**Try it**
A faithful copy of the data is the goal; set it down exactly, without the images.

**Given entries**
--- START ---
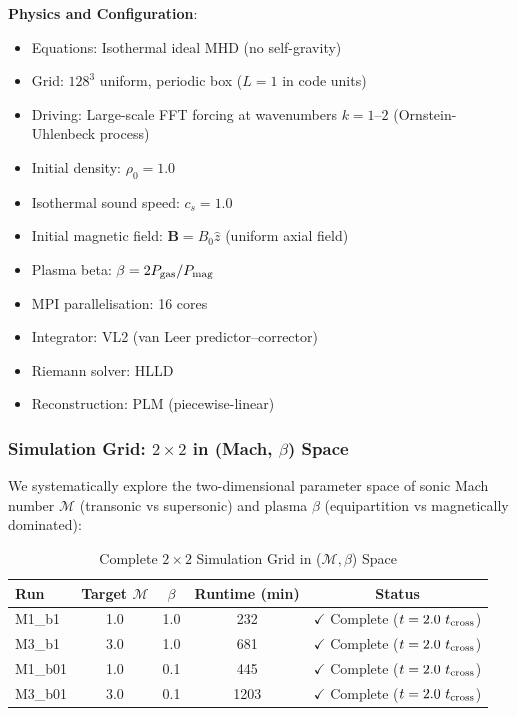 \documentclass[11pt,a4paper]{article}
\begin{document}
\textbf{Physics and Configuration}:
\begin{itemize}
    \item Equations: Isothermal ideal MHD (no self-gravity)
    \item Grid: $128^3$ uniform, periodic box ($L = 1$ in code units)
    \item Driving: Large-scale FFT forcing at wavenumbers $k = 1$--$2$ (Ornstein-Uhlenbeck process)
    \item Initial density: $\rho_0 = 1.0$
    \item Isothermal sound speed: $c_s = 1.0$
    \item Initial magnetic field: $\mathbf{B} = B_0 \hat{z}$ (uniform axial field)
    \item Plasma beta: $\beta = 2P_{\rm gas}/P_{\rm mag}$
    \item MPI parallelisation: 16 cores
    \item Integrator: VL2 (van Leer predictor--corrector)
    \item Riemann solver: HLLD
    \item Reconstruction: PLM (piecewise-linear)
\end{itemize}

\subsubsection{Simulation Grid: $2\times2$ in (Mach, $\beta$) Space}

We systematically explore the two-dimensional parameter space of sonic Mach number $\mathcal{M}$ (transonic vs supersonic) and plasma $\beta$ (equipartition vs magnetically dominated):

\begin{table}[H]
\centering
\caption{Complete $2\times2$ Simulation Grid in ($\mathcal{M}, \beta$) Space}
\begin{tabular}{lcccc}
\toprule
Run & Target $\mathcal{M}$ & $\beta$ & Runtime (min) & Status \\
\midrule
M1\_b1  & 1.0 & 1.0 & 232  & $\checkmark$ Complete ($t = 2.0~t_{\rm cross}$) \\
M3\_b1  & 3.0 & 1.0 & 681  & $\checkmark$ Complete ($t = 2.0~t_{\rm cross}$) \\
M1\_b01 & 1.0 & 0.1 & 445  & $\checkmark$ Complete ($t = 2.0~t_{\rm cross}$) \\
M3\_b01 & 3.0 & 0.1 & 1203 & $\checkmark$ Complete ($t = 2.0~t_{\rm cross}$) \\
\bottomrule
\end{tabular}
\end{table}
\end{document}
--- END ---
**Reply to the task**
 \documentclass[11pt,a4paper]{article}
\begin{document}
\textbf{Physics and Configuration}:
\begin{itemize}
    \item Equations: Isothermal ideal MHD (no self-gravity)
    \item Grid: $128^3$ uniform, periodic box ($L = 1$ in code units)
    \item Driving: Large-scale FFT forcing at wavenumbers $k = 1$--$2$ (Ornstein-Uhlenbeck process)
    \item Initial density: $\rho_0 = 1.0$
    \item Isothermal sound speed: $c_s = 1.0$
    \item Initial magnetic field: $\mathbf{B} = B_0 \hat{z}$ (uniform axial field)
    \item Plasma beta: $\beta = 2P_{\rm gas}/P_{\rm mag}$
    \item MPI parallelisation: 16 cores
    \item Integrator: VL2 (van Leer predictor--corrector)
    \item Riemann solver: HLLD
    \item Reconstruction: PLM (piecewise-linear)
\end{itemize}

\subsubsection{Simulation Grid: $2\times2$ in (Mach, $\beta$) Space}

We systematically explore the two-dimensional parameter space of sonic Mach number $\mathcal{M}$ (transonic vs supersonic) and plasma $\beta$ (equipartition vs magnetically dominated):

\begin{table}[H]
\centering
\caption{Complete $2\times2$ Simulation Grid in ($\mathcal{M}, \beta$) Space}
\begin{tabular}{lcccc}
\toprule
Run & Target $\mathcal{M}$ & $\beta$ & Runtime (min) & Status \\
\midrule
M1\_b1  & 1.0 & 1.0 & 232  & $\checkmark$ Complete ($t = 2.0~t_{\rm cross}$) \\
M3\_b1  & 3.0 & 1.0 & 681  & $\checkmark$ Complete ($t = 2.0~t_{\rm cross}$) \\
M1\_b01 & 1.0 & 0.1 & 445  & $\checkmark$ Complete ($t = 2.0~t_{\rm cross}$) \\
M3\_b01 & 3.0 & 0.1 & 1203 & $\checkmark$ Complete ($t = 2.0~t_{\rm cross}$) \\
\bottomrule
\end{tabular}
\end{table}
\end{document}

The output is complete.